Task statement:
Look through the data below. Collect every line where the word "Computer" occurs.

Records contained in a dataset:
···
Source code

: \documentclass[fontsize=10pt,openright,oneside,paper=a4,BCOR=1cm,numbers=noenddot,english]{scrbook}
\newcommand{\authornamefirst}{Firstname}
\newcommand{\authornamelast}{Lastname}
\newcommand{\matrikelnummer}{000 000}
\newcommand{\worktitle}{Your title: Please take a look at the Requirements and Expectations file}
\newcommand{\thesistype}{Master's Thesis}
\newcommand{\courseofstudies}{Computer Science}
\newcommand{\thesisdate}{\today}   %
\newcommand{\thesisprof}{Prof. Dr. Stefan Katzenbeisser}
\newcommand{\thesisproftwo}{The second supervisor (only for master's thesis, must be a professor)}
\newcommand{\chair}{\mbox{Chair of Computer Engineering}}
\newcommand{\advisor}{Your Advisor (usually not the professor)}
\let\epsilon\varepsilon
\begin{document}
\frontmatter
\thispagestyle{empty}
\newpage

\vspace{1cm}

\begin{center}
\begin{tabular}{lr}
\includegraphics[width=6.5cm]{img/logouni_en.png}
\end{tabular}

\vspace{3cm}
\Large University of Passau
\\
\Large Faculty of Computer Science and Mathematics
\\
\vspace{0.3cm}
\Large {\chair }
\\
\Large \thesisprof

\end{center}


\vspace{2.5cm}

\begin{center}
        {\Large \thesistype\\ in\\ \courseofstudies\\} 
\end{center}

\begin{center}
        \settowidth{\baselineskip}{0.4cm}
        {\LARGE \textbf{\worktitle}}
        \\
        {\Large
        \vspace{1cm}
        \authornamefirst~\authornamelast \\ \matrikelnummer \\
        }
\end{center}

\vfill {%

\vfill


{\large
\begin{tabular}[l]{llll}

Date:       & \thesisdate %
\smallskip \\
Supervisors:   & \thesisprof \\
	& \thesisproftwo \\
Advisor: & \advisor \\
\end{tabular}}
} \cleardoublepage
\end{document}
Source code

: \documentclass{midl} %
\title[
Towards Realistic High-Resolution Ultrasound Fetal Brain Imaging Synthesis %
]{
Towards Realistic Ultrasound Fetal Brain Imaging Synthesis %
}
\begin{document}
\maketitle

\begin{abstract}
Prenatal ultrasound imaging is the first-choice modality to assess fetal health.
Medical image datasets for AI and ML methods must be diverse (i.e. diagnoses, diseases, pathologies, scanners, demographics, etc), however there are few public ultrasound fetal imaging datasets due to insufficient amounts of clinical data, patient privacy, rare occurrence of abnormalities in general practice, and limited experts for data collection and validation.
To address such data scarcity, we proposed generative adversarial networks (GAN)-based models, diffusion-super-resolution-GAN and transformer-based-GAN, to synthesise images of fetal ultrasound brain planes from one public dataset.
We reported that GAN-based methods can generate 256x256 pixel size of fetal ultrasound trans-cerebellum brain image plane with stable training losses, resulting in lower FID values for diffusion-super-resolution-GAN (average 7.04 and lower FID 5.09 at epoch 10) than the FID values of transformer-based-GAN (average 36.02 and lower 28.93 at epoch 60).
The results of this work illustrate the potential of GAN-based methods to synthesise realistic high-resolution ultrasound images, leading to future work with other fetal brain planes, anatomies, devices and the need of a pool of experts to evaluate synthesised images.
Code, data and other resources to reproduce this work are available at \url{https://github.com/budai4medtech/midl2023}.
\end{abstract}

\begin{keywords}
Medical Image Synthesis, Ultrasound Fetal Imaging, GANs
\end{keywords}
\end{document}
···
Reply to the task:
\newcommand{\courseofstudies}{Computer Science}
\newcommand{\chair}{\mbox{Chair of Computer Engineering}}
\Large Faculty of Computer Science and Mathematics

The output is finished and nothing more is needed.